=== Records for the exercise ===

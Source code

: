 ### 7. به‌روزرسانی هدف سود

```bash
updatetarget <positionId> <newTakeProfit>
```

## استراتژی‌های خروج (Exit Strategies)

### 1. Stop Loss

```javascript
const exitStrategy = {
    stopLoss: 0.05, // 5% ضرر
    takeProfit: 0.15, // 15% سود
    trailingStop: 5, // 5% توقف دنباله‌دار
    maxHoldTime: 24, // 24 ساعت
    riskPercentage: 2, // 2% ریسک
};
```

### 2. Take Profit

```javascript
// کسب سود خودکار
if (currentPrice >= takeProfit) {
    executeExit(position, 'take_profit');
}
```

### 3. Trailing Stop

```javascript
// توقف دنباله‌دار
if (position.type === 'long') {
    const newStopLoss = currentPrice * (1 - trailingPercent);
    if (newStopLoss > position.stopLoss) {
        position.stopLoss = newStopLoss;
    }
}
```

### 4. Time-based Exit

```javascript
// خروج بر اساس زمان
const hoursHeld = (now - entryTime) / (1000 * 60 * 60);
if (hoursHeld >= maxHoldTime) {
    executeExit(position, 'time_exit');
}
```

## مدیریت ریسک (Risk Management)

===

[Assigned task]: Which lines above hold the string "توقف"? Copy every one of them.

[Response to the exercise]:
    trailingStop: 5, // 5% توقف دنباله‌دار
// توقف دنباله‌دار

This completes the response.